# Компьютерные технологии > Операционные системы > Microsoft Windows >  проблема после удаления вируса W32.Neshuta

## Jandok

преамбула:
подхватил W32.Neshuta натравил на него Symantec Antivirus v10. он успешно полечил все exe-шники.

а теперь собственнно амбула:
после излечения появилось весьма неприятное явление.При попытке запуска какой либо программмы(например msconfig.exe ) выскакивает диалоговое окно "Выбор программы" с предложением выбрать программу для открытия файла msconfig.exe. и запускается программа только после того как вручную задаешь месторасположение одноименного exe-шника(в случае примера с msconfig.exe "D:\WINDOWS\pchealth\helpctr\binaries") 

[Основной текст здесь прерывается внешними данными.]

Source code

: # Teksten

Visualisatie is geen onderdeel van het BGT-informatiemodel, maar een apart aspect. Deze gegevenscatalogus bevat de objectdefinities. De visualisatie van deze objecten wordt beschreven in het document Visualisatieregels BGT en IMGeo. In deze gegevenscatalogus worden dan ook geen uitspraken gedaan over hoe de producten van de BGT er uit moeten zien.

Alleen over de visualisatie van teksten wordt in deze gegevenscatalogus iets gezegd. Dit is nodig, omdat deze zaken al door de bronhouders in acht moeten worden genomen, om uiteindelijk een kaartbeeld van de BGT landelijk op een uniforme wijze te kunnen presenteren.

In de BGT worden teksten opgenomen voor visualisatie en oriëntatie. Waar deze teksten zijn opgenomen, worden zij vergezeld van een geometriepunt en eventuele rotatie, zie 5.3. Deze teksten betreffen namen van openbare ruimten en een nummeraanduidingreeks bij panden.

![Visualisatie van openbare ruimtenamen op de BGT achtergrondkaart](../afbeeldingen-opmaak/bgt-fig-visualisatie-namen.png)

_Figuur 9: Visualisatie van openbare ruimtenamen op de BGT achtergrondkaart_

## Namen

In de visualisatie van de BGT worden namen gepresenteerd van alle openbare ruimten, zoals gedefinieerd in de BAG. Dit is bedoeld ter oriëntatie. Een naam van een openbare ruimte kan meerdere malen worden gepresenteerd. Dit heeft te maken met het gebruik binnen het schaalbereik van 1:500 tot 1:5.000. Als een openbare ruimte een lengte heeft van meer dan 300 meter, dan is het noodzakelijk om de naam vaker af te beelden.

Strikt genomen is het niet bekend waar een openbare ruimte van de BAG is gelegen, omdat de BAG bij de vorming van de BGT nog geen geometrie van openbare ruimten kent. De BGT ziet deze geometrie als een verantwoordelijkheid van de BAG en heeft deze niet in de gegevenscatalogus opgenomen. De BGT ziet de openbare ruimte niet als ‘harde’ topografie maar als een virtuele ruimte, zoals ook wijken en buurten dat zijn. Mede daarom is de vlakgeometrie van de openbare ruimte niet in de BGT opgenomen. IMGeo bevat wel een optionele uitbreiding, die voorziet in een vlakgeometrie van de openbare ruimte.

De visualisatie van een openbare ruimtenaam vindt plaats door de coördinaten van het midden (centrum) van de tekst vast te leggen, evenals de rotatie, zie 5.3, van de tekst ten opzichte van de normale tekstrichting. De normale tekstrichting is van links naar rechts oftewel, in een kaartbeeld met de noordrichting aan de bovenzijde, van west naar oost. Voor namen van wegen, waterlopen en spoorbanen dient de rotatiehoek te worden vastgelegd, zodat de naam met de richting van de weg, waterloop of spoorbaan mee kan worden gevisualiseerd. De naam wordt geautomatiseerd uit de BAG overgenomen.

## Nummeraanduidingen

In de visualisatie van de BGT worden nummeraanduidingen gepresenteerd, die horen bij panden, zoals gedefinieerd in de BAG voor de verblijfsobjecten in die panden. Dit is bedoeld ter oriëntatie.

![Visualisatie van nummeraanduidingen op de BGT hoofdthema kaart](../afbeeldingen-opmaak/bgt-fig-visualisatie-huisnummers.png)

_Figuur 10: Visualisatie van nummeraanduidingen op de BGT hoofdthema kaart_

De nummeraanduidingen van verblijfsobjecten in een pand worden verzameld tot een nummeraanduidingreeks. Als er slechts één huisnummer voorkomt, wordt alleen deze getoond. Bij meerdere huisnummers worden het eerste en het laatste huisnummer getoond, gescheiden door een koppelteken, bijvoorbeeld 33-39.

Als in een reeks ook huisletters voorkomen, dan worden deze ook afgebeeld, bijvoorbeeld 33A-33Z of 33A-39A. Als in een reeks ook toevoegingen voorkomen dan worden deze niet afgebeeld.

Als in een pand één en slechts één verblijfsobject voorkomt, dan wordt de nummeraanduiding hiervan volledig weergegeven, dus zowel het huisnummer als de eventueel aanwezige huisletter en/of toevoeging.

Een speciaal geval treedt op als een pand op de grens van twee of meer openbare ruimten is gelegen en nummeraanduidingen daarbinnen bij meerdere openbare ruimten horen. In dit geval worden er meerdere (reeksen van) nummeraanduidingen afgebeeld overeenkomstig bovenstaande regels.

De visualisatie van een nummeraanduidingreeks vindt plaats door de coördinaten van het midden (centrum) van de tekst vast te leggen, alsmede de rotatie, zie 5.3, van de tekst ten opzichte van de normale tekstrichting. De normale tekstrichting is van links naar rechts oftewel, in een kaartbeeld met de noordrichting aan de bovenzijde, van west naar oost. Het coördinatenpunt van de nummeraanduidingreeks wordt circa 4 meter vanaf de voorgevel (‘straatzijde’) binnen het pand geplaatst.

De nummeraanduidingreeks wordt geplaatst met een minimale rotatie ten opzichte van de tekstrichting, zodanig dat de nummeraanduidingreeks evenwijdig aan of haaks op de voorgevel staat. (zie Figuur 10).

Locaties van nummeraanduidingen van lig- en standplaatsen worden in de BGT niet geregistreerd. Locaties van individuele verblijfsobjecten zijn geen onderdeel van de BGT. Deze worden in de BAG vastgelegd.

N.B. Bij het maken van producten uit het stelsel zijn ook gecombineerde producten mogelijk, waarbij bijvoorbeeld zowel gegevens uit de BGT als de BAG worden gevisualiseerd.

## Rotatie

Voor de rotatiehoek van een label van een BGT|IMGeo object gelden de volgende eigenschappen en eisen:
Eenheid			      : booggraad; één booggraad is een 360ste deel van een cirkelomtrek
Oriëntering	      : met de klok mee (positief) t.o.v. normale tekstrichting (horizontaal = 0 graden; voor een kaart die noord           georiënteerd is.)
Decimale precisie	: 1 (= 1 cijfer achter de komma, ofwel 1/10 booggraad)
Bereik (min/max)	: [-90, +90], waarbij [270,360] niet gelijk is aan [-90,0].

кто сталкивался с такой проблемой помогите как ее побороть...

----------


## Cygnus

на своем примере понял что Симантек не обладает достаточно мощным орудием против семейства W32.. так что есть предположение что он не до конца справился со своей задачей и кое что пропустил или же снес не то ...

----------


## yura2603

> на своем примере понял что Симантек не обладает достаточно мощным орудием против семейства W32.. так что есть предположение что он не до конца справился со своей задачей и кое что пропустил или же снес не то ...

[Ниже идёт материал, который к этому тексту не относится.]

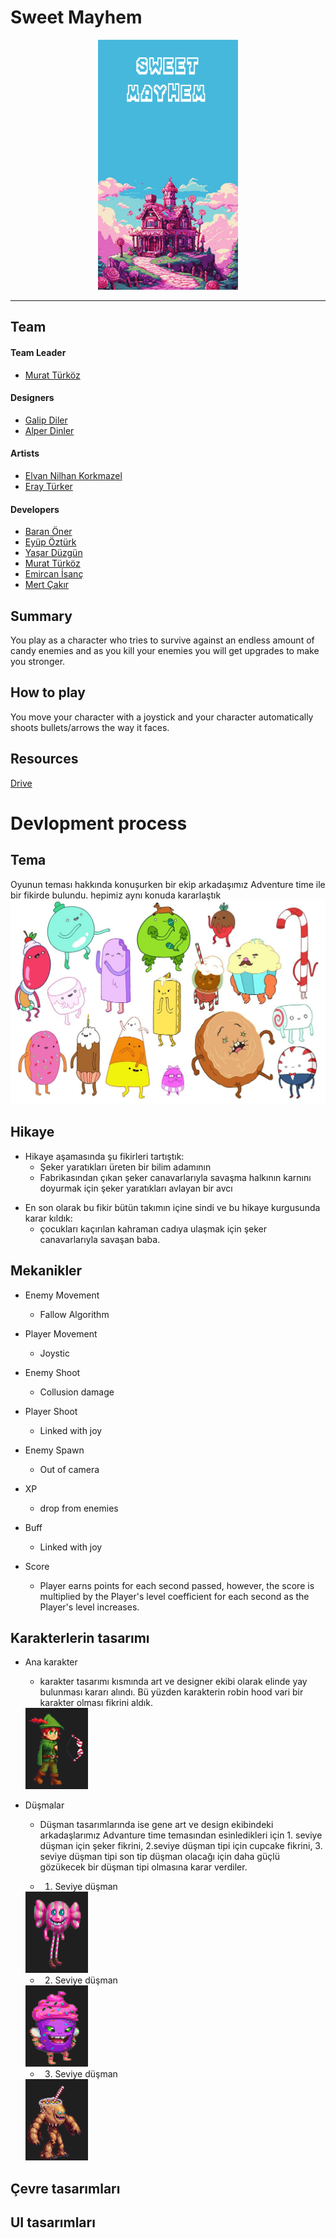 # Sweet Mayhem

<p align="center">
<img width="224" height="400" src="Readme images/sweet_mayhem.png">
</p>

---

## Team
#### Team Leader
* [Murat Türköz](https://www.linkedin.com/in/muratturkoz/)

#### Designers
* [Galip Diler](https://www.linkedin.com/in/galip-diler-01546b244/)
* [Alper Dinler](https://www.linkedin.com/in/alperdinler/)

#### Artists
* [Elvan Nilhan Korkmazel](https://www.linkedin.com/in/elvannilhankorkmazel/)
* [Eray Türker](https://www.linkedin.com/in/eray-türker-a731b8259/)

#### Developers
* [Baran Öner](https://www.linkedin.com/in/baran-öner-2a4a62157/)
* [Eyüp Öztürk](https://www.linkedin.com/in/eyupozturk04/)
* [Yaşar Düzgün]()
* [Murat Türköz](https://www.linkedin.com/in/muratturkoz/)
* [Emircan İsanç]()
* [Mert Çakır](https://www.linkedin.com/in/mert-cakir0)


## Summary
You play as a character who tries to survive against an endless amount of candy enemies and as you kill your enemies you will get upgrades to make you stronger.

## How to play
You move your character with a joystick and your character automatically shoots bullets/arrows the way it faces.

## Resources
[Drive](https://drive.google.com/drive/folders/1U0HxleN9pIbQaf0dj1RrxdRSQZVLE7zh?usp=sharing)

# Devlopment process

## Tema
Oyunun teması hakkında konuşurken bir ekip arkadaşımız Adventure time ile bir fikirde bulundu. hepimiz aynı konuda kararlaştık
<img src= "Readme images/teama.png">




## Hikaye
- Hikaye aşamasında şu fikirleri tartıştık: 
    * Şeker yaratıkları üreten bir bilim adamının 
    * Fabrikasından çıkan şeker canavarlarıyla savaşma
    halkının karnını doyurmak için şeker yaratıkları avlayan bir avcı

* En son olarak bu fikir bütün takımın içine sindi ve bu hikaye kurgusunda karar kıldık: 
    - çocukları kaçırılan kahraman cadıya ulaşmak için şeker canavarlarıyla savaşan baba.

## Mekanikler
- Enemy Movement
    * Fallow Algorithm

- Player Movement
    * Joystic

- Enemy Shoot
    * Collusion damage

- Player Shoot
    * Linked with joy

- Enemy Spawn
    * Out of camera

- XP
    * drop from enemies

- Buff
    * Linked with joy

- Score
    * Player earns points for each second passed, however, the score is multiplied by the Player's level coefficient for each second as the Player's level increases.

## Karakterlerin tasarımı
- Ana karakter

    * karakter tasarımı kısmında art ve designer ekibi olarak elinde yay bulunması kararı alındı. Bü yüzden karakterin robin hood vari bir karakter olması fikrini aldık.

    <img width="100" height="130" src="Readme images/Player.png">



- Düşmalar

    * Düşman tasarımlarında ise gene art ve design ekibindeki arkadaşlarımız Advanture time temasından esinledikleri için 1. seviye düşman için şeker fikrini, 2.seviye düşman tipi için cupcake fikrini, 3. seviye düşman tipi son tip düşman olacağı için daha güçlü gözükecek bir düşman tipi olmasına karar verdiler.

    * 1. Seviye düşman

    <img width="100" height="130" src="Readme images/enemy1.png">

    * 2. Seviye düşman

    <img width="100" height="130" src="Readme images/enemy2.png">

    * 3. Seviye düşman

    <img width="100" height="130" src="Readme images/enemy3.png">


## Çevre tasarımları
## UI tasarımları
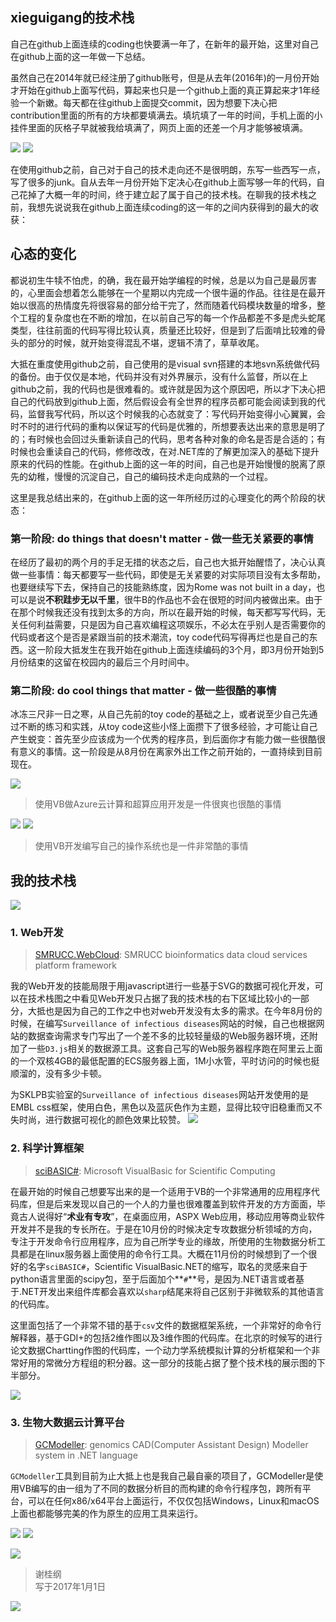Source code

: ## xieguigang的技术栈

自己在github上面连续的coding也快要满一年了，在新年的最开始，这里对自己在github上面的这一年做一下总结。

虽然自己在2014年就已经注册了github账号，但是从去年(2016年)的一月份开始才开始在github上面写代码，算起来也只是一个github上面的真正算起来才1年经验一个新嫩。每天都在往github上面提交commit，因为想要下决心把contribution里面的所有的方块都要填满去。填坑填了一年的时间，手机上面的小挂件里面的灰格子早就被我给填满了，网页上面的还差一个月才能够被填满。

![](./images/phone.png)
![](./images/github-2017-1-1.png)

在使用github之前，自己对于自己的技术走向还不是很明朗，东写一些西写一点，写了很多的junk。自从去年一月份开始下定决心在github上面写够一年的代码，自己花掉了大概一年的时间，终于建立起了属于自己的技术栈。在聊我的技术栈之前，我想先说说我在github上面连续coding的这一年的之间内获得到的最大的收获：

## 心态的变化
都说初生牛犊不怕虎，的确，我在最开始学编程的时候，总是以为自己是最厉害的，心里面会想着怎么能够在一个星期以内完成一个很牛逼的作品。往往是在最开始以很高的热情度先将很容易的部分给干完了，然而随着代码模块数量的增多，整个工程的复杂度也在不断的增加，在以前自己写的每一个作品都差不多是虎头蛇尾类型，往往前面的代码写得比较认真，质量还比较好，但是到了后面啃比较难的骨头的部分的时候，就开始变得混乱不堪，逻辑不清了，草草收尾。

大抵在重度使用github之前，自己使用的是visual svn搭建的本地svn系统做代码的备份。由于仅仅是本地，代码并没有对外界展示，没有什么监督，所以在上github之前，我的代码也是很难看的。或许就是因为这个原因吧，所以才下决心把自己的代码放到github上面，然后假设会有全世界的程序员都可能会阅读到我的代码，监督我写代码，所以这个时候我的心态就变了：写代码开始变得小心翼翼，会时不时的进行代码的重构以保证写的代码是优雅的，所想要表达出来的意思是明了的；有时候也会回过头重新读自己的代码，思考各种对象的命名是否是合适的；有时候也会重读自己的代码，修修改改，在对.NET库的了解更加深入的基础下提升原来的代码的性能。在github上面的这一年的时间，自己也是开始慢慢的脱离了原先的幼稚，慢慢的沉淀自己，自己的编码技术走向成熟的一个过程。

这里是我总结出来的，在github上面的这一年所经历过的心理变化的两个阶段的状态：

### 第一阶段: do things that doesn't matter - 做一些无关紧要的事情
在经历了最初的两个月的手足无措的状态之后，自己也大抵开始醒悟了，决心认真做一些事情：每天都要写一些代码，即使是无关紧要的对实际项目没有太多帮助，也要继续写下去，保持自己的技能熟练度，因为Rome was not built in a day，也可以是说**不积跬步无以千里**，很牛B的作品也不会在很短的时间内被做出来。由于在那个时候我还没有找到太多的方向，所以在最开始的时候，每天都写写代码，无关任何利益需要，只是因为自己喜欢编程这项娱乐，不必太在乎别人是否需要你的代码或者这个是否是紧跟当前的技术潮流，toy code代码写得再烂也是自己的东西。这一阶段大抵发生在我开始在github上面连续编码的3个月，即3月份开始到5月份结束的这留在校园内的最后三个月时间中。

### 第二阶段: do cool things that matter - 做一些很酷的事情
冰冻三尺非一日之寒，从自己先前的toy code的基础之上，或者说至少自己先通过不断的练习和实践，从toy code这些小怪上面攒下了很多经验，才可能让自己产生蜕变：首先至少应该成为一个优秀的程序员，到后面你才有能力做一些很酷很有意义的事情。这一阶段是从8月份在离家外出工作之前开始的，一直持续到目前现在。

![](./images/VB_azure.png)
> 使用VB做Azure云计算和超算应用开发是一件很爽也很酷的事情

![](./images/VB_os2.png)
![](./images/VB_os.png)
> 使用VB开发编写自己的操作系统也是一件非常酷的事情

## 我的技术栈

![](./xieguigang-my_tech_stack.png)

### 1. Web开发
> [SMRUCC.WebCloud](https://github.com/SMRUCC/SMRUCC.WebCloud): SMRUCC bioinformatics data cloud services platform framework

我的Web开发的技能局限于用javascript进行一些基于SVG的数据可视化开发，可以在技术栈图之中看见Web开发只占据了我的技术栈的右下区域比较小的一部分，大抵也是因为自己的工作之中也对web开发没有太多的需求。在今年8月份的时候，在编写``Surveillance of infectious diseases``网站的时候，自己也根据网站的数据查询需求专门写出了一个差不多的比较轻量级的Web服务器环境，还附加了一些``D3.js``相关的数据源工具。这套自己写的Web服务器程序跑在阿里云上面的一个双核4GB的最低配置的ECS服务器上面，1M小水管，平时访问的时候也挺顺溜的，没有多少卡顿。

为SKLPB实验室的``Surveillance of infectious diseases``网站开发使用的是EMBL css框架，使用白色，黑色以及蓝灰色作为主题，显得比较守旧稳重而又不失时尚，进行数据可视化的颜色效果比较赞。
![](./images/D3.png)

### 2. 科学计算框架
> [sciBASIC#](https://github.com/xieguigang/sciBASIC): Microsoft VisualBasic for Scientific Computing

在最开始的时候自己想要写出来的是一个适用于VB的一个非常通用的应用程序代码库，但是后来发现以自己的一个人的力量也很难覆盖到软件开发的方方面面，毕竟古人说得好“**术业有专攻**”，在桌面应用，ASPX Web应用，移动应用等商业软件开发并不是我的专长所在。于是在10月份的时候决定专攻数据分析领域的方向，专注于开发命令行应用程序，应为自己所学专业的缘故，所使用的生物数据分析工具都是在linux服务器上面使用的命令行工具。大概在11月份的时候想到了一个很好的名字``sciBASIC#``，Scientific VisualBasic.NET的缩写，取名的灵感来自于python语言里面的scipy包，至于后面加个**``#``**号，是因为.NET语言或者基于.NET开发出来组件库都会喜欢以``sharp``结尾来将自己区别于非微软系的其他语言的代码库。

这里面包括了一个非常不错的基于``csv``文件的数据框架系统，一个非常好的命令行解释器，基于GDI+的包括2维作图以及3维作图的代码库。在北京的时候写的进行论文数据Chartting作图的代码库，一个动力学系统模拟计算的分析框架和一个非常好用的常微分方程组的积分器。这一部分的技能占据了整个技术栈的展示图的下半部分。

![](./images/3d-heatmap.png)

### 3. 生物大数据云计算平台
> [GCModeller](http://gcmodeller.org): genomics CAD(Computer Assistant Design) Modeller system in .NET language

``GCModeller``工具到目前为止大抵上也是我自己最自豪的项目了，GCModeller是使用VB编写的由一组为了不同的数据分析目的而构建的命令行程序包，跨所有平台，可以在任何x86/x64平台上面运行，不仅仅包括Windows，Linux和macOS上面也都能够完美的作为原生的应用工具来运行。

![](./images/GCModeller_console2.png)
![](./images/GCModeller_console1.png)

![](./images/GCModeller.png)

> 谢桂纲<br/>
> 写于2017年1月1日

![](./images/stack.xieguigang.me.png)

а ты касперыча 7-го не пробывал, хорошая вещь, сумантек ему в подмётки не годится
http://www.kaspersky.ru/removaltools
http://www.kaspersky.ru/trials
http://www.kaspersky.ru/trials?chapter=186545270
http://www.kaspersky.com/kos/russian...avwebscan.html

----------


## Cygnus

http://ityouth.ru/news/2007-08-14-309 на почитай ... 
тут я ваще понял что Симантек фУфЛО.. :)

----------


## yura2603

> http://ityouth.ru/news/2007-08-14-309 на почитай ... 
> тут я ваще понял что Симантек фУфЛО.. :)


А он был всегда фуфло, но есть у него что то и хорошее, мне кажеться что и Mcafee тоже фуфло, хотя я на нём сидел целый го, жалоб не было, но дырявый он, а вот Касперыч, тем более сейчас 7-ой, работает без глюков, без тормозов, поставь тебе понравиться , я ключь к нему брошу тебе на маил, :)

----------


## Jandok

Спасибо, за все советы, но как оно обычно и бывает, раньше времени запаниковал. Зашел я на symantec.com  ввел W32.Neshuta и получил НАИПОЛНЕЙШУЮ инструкцию по удалению звереныша.в то время как с офф.сайта каспера меня перекинули на viruslist.com и там я не нашел ничего такого.

----------


## Jandok

а каспер имхо очень сильно тормозит систему и ключики искать каждый месяц заморочно.
вобщем Cymantec не подвел.все полечил.
ЗЫ:модерам,. можете закрывать пост. а насчет больбы с любыми W32.*** могу дать исчерпывающую информацию по искореннению.

----------


## yura2603

> а каспер имхо очень сильно тормозит систему и ключики искать каждый месяц заморочно.
> вобщем Cymantec не подвел.все полечил.
> ЗЫ:модерам,. можете закрывать пост. а насчет больбы с любыми W32.*** могу дать исчерпывающую информацию по искореннению.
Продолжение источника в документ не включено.